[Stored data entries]
- - -

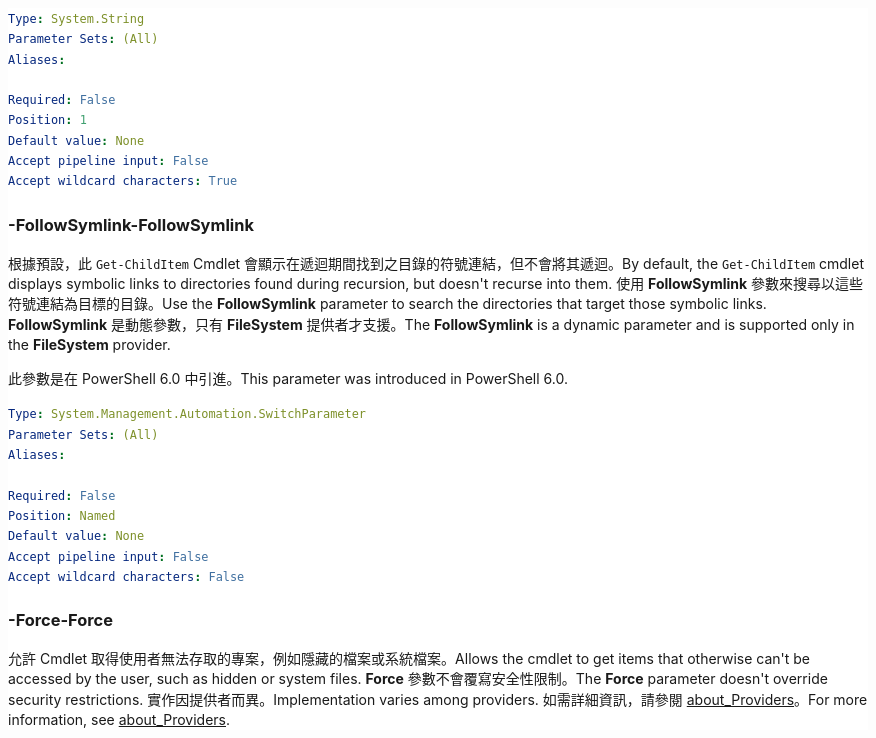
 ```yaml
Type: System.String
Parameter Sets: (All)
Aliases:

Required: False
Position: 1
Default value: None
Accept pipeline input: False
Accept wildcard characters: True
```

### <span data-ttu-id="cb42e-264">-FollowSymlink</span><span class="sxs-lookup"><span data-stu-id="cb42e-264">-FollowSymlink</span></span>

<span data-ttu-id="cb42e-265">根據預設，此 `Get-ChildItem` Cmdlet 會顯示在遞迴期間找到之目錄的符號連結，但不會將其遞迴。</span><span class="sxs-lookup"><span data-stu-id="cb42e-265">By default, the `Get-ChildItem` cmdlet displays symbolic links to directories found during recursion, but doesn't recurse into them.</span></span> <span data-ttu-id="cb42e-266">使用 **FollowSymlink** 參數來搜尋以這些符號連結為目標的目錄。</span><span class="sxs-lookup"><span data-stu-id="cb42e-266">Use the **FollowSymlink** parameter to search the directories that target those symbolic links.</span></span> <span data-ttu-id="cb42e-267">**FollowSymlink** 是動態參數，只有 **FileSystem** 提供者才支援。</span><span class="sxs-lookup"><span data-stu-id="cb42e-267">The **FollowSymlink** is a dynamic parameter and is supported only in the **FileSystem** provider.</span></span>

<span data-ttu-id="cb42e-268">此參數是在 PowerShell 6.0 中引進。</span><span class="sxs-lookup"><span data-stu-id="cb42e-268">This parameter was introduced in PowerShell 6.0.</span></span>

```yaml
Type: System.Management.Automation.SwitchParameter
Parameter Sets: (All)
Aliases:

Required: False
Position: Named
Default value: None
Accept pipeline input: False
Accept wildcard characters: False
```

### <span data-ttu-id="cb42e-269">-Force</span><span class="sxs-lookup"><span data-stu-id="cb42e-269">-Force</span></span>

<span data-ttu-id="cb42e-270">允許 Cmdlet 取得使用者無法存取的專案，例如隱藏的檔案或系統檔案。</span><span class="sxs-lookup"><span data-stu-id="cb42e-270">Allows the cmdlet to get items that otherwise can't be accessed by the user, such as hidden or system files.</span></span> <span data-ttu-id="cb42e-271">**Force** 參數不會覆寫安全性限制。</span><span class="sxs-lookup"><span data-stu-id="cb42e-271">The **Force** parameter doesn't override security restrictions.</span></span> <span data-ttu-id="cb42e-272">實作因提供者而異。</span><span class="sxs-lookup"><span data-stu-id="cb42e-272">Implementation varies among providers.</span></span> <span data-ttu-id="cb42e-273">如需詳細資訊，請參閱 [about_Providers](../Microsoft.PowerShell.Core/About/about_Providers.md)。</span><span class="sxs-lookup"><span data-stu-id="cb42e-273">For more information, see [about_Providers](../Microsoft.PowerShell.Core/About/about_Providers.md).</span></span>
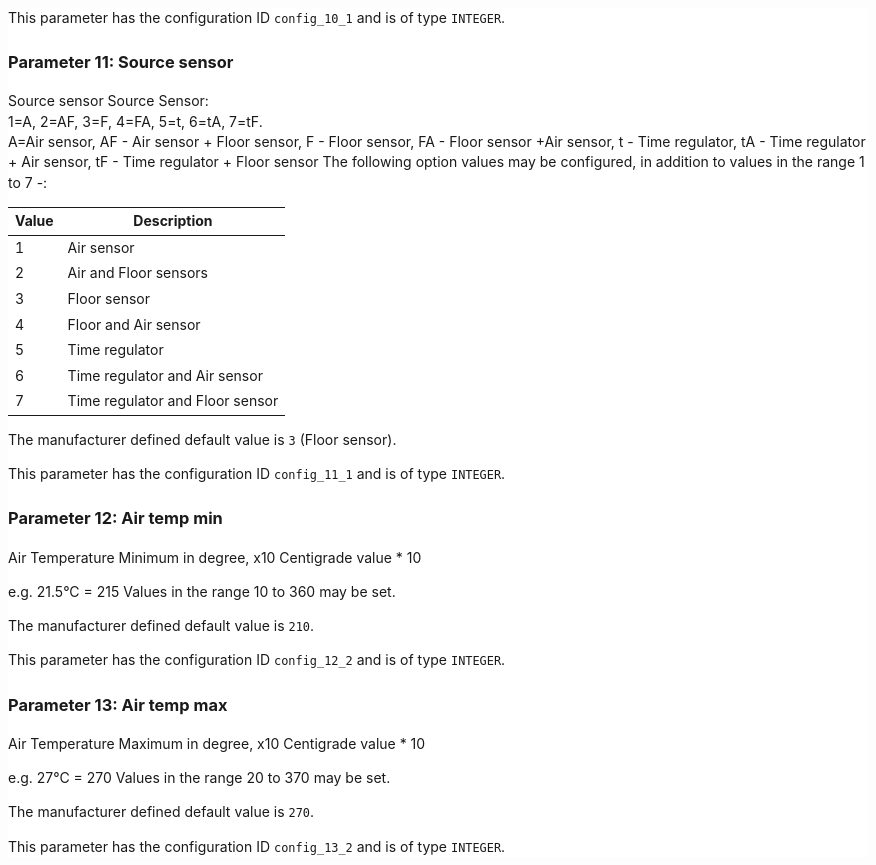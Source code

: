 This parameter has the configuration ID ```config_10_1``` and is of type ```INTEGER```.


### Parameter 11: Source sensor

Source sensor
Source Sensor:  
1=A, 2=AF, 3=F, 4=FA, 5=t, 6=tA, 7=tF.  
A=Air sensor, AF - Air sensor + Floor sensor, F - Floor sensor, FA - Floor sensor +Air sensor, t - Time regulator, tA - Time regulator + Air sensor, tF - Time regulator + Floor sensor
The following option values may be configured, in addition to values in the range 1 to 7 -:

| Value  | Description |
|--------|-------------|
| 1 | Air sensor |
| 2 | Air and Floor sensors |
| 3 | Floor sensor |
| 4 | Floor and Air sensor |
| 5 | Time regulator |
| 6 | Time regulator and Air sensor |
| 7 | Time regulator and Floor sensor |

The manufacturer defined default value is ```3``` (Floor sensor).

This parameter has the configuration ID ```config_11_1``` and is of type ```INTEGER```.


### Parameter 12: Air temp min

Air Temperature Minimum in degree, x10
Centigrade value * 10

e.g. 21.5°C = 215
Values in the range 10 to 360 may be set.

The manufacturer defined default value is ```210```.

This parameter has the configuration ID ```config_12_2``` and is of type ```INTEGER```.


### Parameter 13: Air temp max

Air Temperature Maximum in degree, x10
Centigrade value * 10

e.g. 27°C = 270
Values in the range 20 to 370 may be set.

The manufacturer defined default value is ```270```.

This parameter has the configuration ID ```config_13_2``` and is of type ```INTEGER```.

- - -

**TASK TO COMPLETE**
Pictures do not belong in the answer. Return the lines above starting at the one with "in PowerShell 6.0.</span></span>" and ending at the one with "A=Air sensor, AF", both kept, exactly.

**OUTPUT OF THE TASK**
<span data-ttu-id="cb42e-268">此參數是在 PowerShell 6.0 中引進。</span><span class="sxs-lookup"><span data-stu-id="cb42e-268">This parameter was introduced in PowerShell 6.0.</span></span>

```yaml
Type: System.Management.Automation.SwitchParameter
Parameter Sets: (All)
Aliases:

Required: False
Position: Named
Default value: None
Accept pipeline input: False
Accept wildcard characters: False
```

### <span data-ttu-id="cb42e-269">-Force</span><span class="sxs-lookup"><span data-stu-id="cb42e-269">-Force</span></span>

<span data-ttu-id="cb42e-270">允許 Cmdlet 取得使用者無法存取的專案，例如隱藏的檔案或系統檔案。</span><span class="sxs-lookup"><span data-stu-id="cb42e-270">Allows the cmdlet to get items that otherwise can't be accessed by the user, such as hidden or system files.</span></span> <span data-ttu-id="cb42e-271">**Force** 參數不會覆寫安全性限制。</span><span class="sxs-lookup"><span data-stu-id="cb42e-271">The **Force** parameter doesn't override security restrictions.</span></span> <span data-ttu-id="cb42e-272">實作因提供者而異。</span><span class="sxs-lookup"><span data-stu-id="cb42e-272">Implementation varies among providers.</span></span> <span data-ttu-id="cb42e-273">如需詳細資訊，請參閱 [about_Providers](../Microsoft.PowerShell.Core/About/about_Providers.md)。</span><span class="sxs-lookup"><span data-stu-id="cb42e-273">For more information, see [about_Providers](../Microsoft.PowerShell.Core/About/about_Providers.md).</span></span>
Source code

: This parameter has the configuration ID ```config_10_1``` and is of type ```INTEGER```.


### Parameter 11: Source sensor

Source sensor
Source Sensor:  
1=A, 2=AF, 3=F, 4=FA, 5=t, 6=tA, 7=tF.  
A=Air sensor, AF - Air sensor + Floor sensor, F - Floor sensor, FA - Floor sensor +Air sensor, t - Time regulator, tA - Time regulator + Air sensor, tF - Time regulator + Floor sensor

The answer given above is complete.